Mélissa Von Vépy : Mises en abyme aériennes
Avec Miroir miroir, la trapéziste Mélissa Von Vépy et le pianiste Stéphan Oliva livrent un duo poignant et inédit qui dépasse clairement les frontières du cirque.
Suissesse basée dans le sud de la France et circassienne de formation, Mélissa Von Vépy a baptisé sa compagnie Happés Théâtre vertical. Au-delà de la performance technique, c’est le travail sur les états de corps et sur le sens qui l’intéresse. "Le propos de départ doit pouvoir parler à tout le monde, traiter de préoccupations quotidiennes autres que celles du cirque, déclare-t-elle. Et, bien sûr, ça bascule et on se retrouve dans des situations atypiques par le travail de l’aérien."
Dans Miroir miroir, c’est d’apparence, de finitude et d’identité qu’elle traite en jouant avec un immense miroir accroché à son trapèze fixe. "J’ai été inspirée par une scène de Cris et chuchotements, de Bergman, où un homme place sa femme devant un miroir et décrit son caractère en décortiquant chacune de ses rides. Ça parle du temps qui passe, de finitude, mais surtout, de ce qu’on peut connaître de l’intériorité d’un être à partir de son apparence. C’est un des questionnements de la pièce avec, évidemment, ce qui se trouve de l’autre côté du miroir: existe-t-il un ailleurs meilleur, un autre possible?"
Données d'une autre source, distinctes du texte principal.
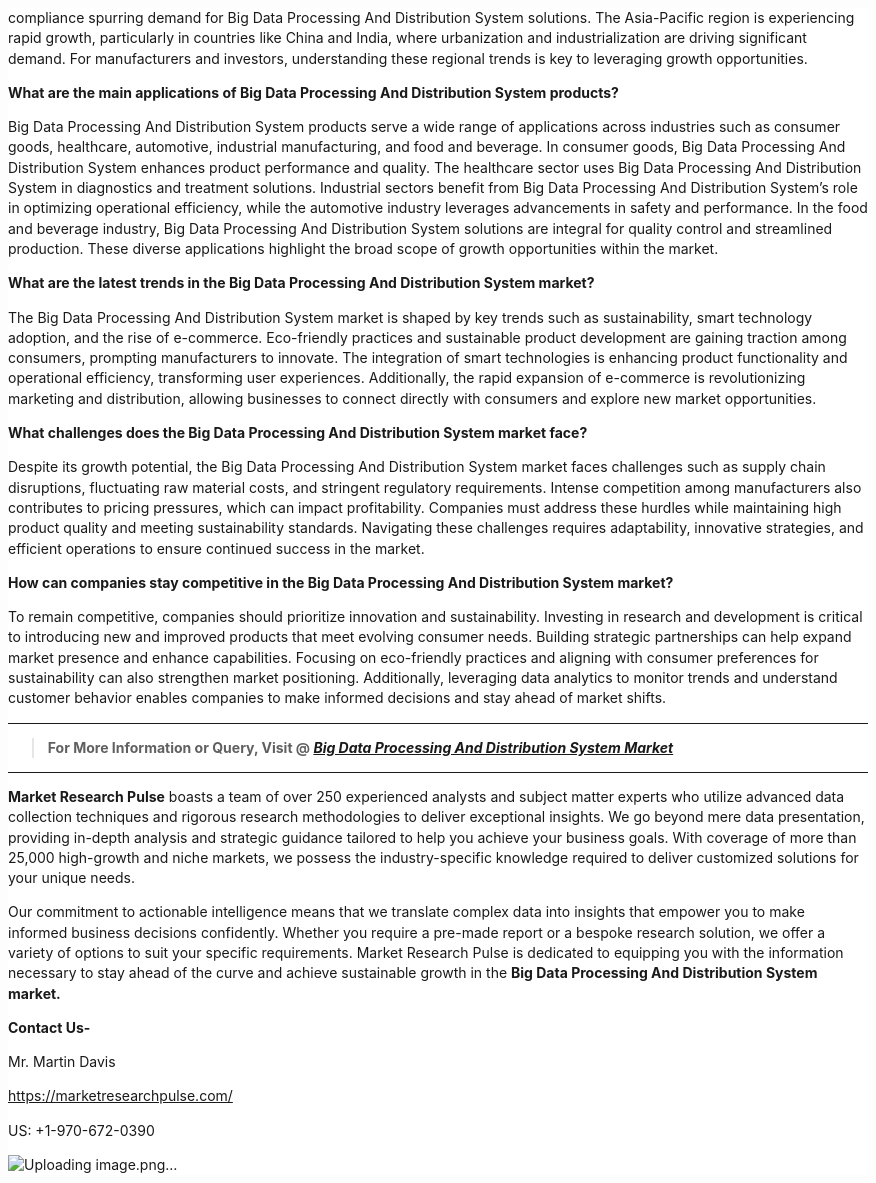 compliance spurring demand for Big Data Processing And Distribution System solutions. The Asia-Pacific region is experiencing rapid growth, particularly in countries like China and India, where urbanization and industrialization are driving significant demand. For manufacturers and investors, understanding these regional trends is key to leveraging growth opportunities.</p><p><strong>What are the main applications of Big Data Processing And Distribution System products?</strong></p><p>Big Data Processing And Distribution System products serve a wide range of applications across industries such as consumer goods, healthcare, automotive, industrial manufacturing, and food and beverage. In consumer goods, Big Data Processing And Distribution System enhances product performance and quality. The healthcare sector uses Big Data Processing And Distribution System in diagnostics and treatment solutions. Industrial sectors benefit from Big Data Processing And Distribution System&rsquo;s role in optimizing operational efficiency, while the automotive industry leverages advancements in safety and performance. In the food and beverage industry, Big Data Processing And Distribution System solutions are integral for quality control and streamlined production. These diverse applications highlight the broad scope of growth opportunities within the market.</p><p><strong>What are the latest trends in the Big Data Processing And Distribution System market?</strong></p><p>The Big Data Processing And Distribution System market is shaped by key trends such as sustainability, smart technology adoption, and the rise of e-commerce. Eco-friendly practices and sustainable product development are gaining traction among consumers, prompting manufacturers to innovate. The integration of smart technologies is enhancing product functionality and operational efficiency, transforming user experiences. Additionally, the rapid expansion of e-commerce is revolutionizing marketing and distribution, allowing businesses to connect directly with consumers and explore new market opportunities.</p><p><strong>What challenges does the Big Data Processing And Distribution System market face?</strong></p><p>Despite its growth potential, the Big Data Processing And Distribution System market faces challenges such as supply chain disruptions, fluctuating raw material costs, and stringent regulatory requirements. Intense competition among manufacturers also contributes to pricing pressures, which can impact profitability. Companies must address these hurdles while maintaining high product quality and meeting sustainability standards. Navigating these challenges requires adaptability, innovative strategies, and efficient operations to ensure continued success in the market.</p><p><strong>How can companies stay competitive in the Big Data Processing And Distribution System market?</strong></p><p>To remain competitive, companies should prioritize innovation and sustainability. Investing in research and development is critical to introducing new and improved products that meet evolving consumer needs. Building strategic partnerships can help expand market presence and enhance capabilities. Focusing on eco-friendly practices and aligning with consumer preferences for sustainability can also strengthen market positioning. Additionally, leveraging data analytics to monitor trends and understand customer behavior enables companies to make informed decisions and stay ahead of market shifts.</p><hr /><blockquote><p><strong>For More Information or Query, Visit @&nbsp;<em><a href="https://marketresearchpulse.com/report/97380/big-data-processing-and-distribution-system-market?utm_source=Linkedin&utm_medium=029">Big Data Processing And Distribution System Market</a></em></strong></p></blockquote><hr /><p><strong>Market Research Pulse</strong> boasts a team of over 250 experienced analysts and subject matter experts who utilize advanced data collection techniques and rigorous research methodologies to deliver exceptional insights. We go beyond mere data presentation, providing in-depth analysis and strategic guidance tailored to help you achieve your business goals. With coverage of more than 25,000 high-growth and niche markets, we possess the industry-specific knowledge required to deliver customized solutions for your unique needs.</p><p>Our commitment to actionable intelligence means that we translate complex data into insights that empower you to make informed business decisions confidently. Whether you require a pre-made report or a bespoke research solution, we offer a variety of options to suit your specific requirements. Market Research Pulse is dedicated to equipping you with the information necessary to stay ahead of the curve and achieve sustainable growth in the <strong>Big Data Processing And Distribution System market.</strong></p><p><strong>Contact Us-</strong></p><p>Mr. Martin Davis</p><p>https://marketresearchpulse.com/</p><p>US: +1-970-672-0390</p>
![Uploading image.png…]()
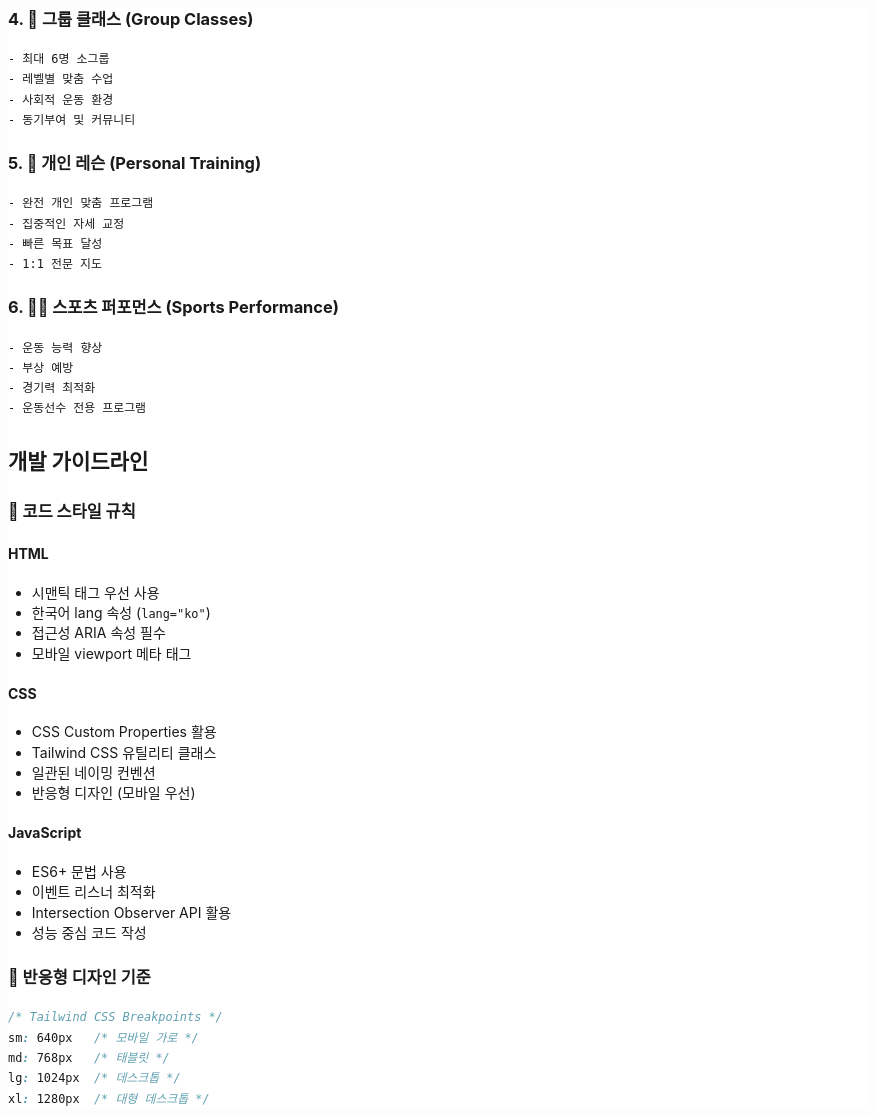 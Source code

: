 ### 4. 👥 그룹 클래스 (Group Classes)
```
- 최대 6명 소그룹
- 레벨별 맞춤 수업
- 사회적 운동 환경
- 동기부여 및 커뮤니티
```

### 5. 🎯 개인 레슨 (Personal Training)
```
- 완전 개인 맞춤 프로그램
- 집중적인 자세 교정
- 빠른 목표 달성
- 1:1 전문 지도
```

### 6. 🏃‍♂️ 스포츠 퍼포먼스 (Sports Performance)
```
- 운동 능력 향상
- 부상 예방
- 경기력 최적화
- 운동선수 전용 프로그램
```

## 개발 가이드라인

### 🔧 코드 스타일 규칙

#### HTML
- 시맨틱 태그 우선 사용
- 한국어 lang 속성 (`lang="ko"`)
- 접근성 ARIA 속성 필수
- 모바일 viewport 메타 태그

#### CSS
- CSS Custom Properties 활용
- Tailwind CSS 유틸리티 클래스
- 일관된 네이밍 컨벤션
- 반응형 디자인 (모바일 우선)

#### JavaScript
- ES6+ 문법 사용
- 이벤트 리스너 최적화
- Intersection Observer API 활용
- 성능 중심 코드 작성

### 📱 반응형 디자인 기준
```css
/* Tailwind CSS Breakpoints */
sm: 640px   /* 모바일 가로 */
md: 768px   /* 태블릿 */
lg: 1024px  /* 데스크톱 */
xl: 1280px  /* 대형 데스크톱 */
```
Si le principe d’agrès-décor est récurrent dans l’oeuvre de cette trentenaire déjà auteure de sept créations, la collaboration avec un musicien live est une première pour elle. Pour ce duo de 35 minutes, elle s’est jumelée à Stephan Oliva, compositeur éclectique et pianiste sensible qui offre un accès à l’intimité psychique de son personnage par une musique semi-improvisée.
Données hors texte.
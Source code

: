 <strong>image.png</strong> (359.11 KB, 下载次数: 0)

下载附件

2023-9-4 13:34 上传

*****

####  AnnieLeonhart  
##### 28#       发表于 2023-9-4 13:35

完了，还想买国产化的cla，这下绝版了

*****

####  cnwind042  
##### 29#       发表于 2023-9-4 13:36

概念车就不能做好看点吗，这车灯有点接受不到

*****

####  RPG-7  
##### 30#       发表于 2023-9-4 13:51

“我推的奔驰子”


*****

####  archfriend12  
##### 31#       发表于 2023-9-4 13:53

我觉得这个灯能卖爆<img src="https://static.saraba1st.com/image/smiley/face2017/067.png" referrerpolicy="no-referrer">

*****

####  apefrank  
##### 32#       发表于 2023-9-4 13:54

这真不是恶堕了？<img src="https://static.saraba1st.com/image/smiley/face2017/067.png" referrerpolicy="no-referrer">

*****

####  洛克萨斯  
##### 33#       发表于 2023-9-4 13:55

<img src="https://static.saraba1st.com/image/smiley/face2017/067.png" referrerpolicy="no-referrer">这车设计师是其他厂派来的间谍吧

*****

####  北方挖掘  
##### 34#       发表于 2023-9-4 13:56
"Stephan fait régulièrement des ciné-concerts et compose beaucoup à partir de souvenirs de films, commente la trapéziste. Sa musique a donc déjà quelque chose de très visuel et de très évocateur. Le plus complexe a été de trouver comment laisser de la place à l’autre. Ça a pris du temps avant que j’aie l’écoute pour vraiment fonctionner avec lui comme une autre musicienne, mais du coup, à chaque représentation, il m’emmène ailleurs, dans des endroits assez subtils d’interprétation; la chorégraphie ne change pas du tout au tout mais dans des petits rythmes. Il y a finalement beaucoup de place dans cette trame grâce à lui et à ces moments improvisés."
Une commande du Festival d’Avignon que la critique a encensée, soulignant l’inventivité théâtrale, la grâce, la poésie et son caractère bouleversant.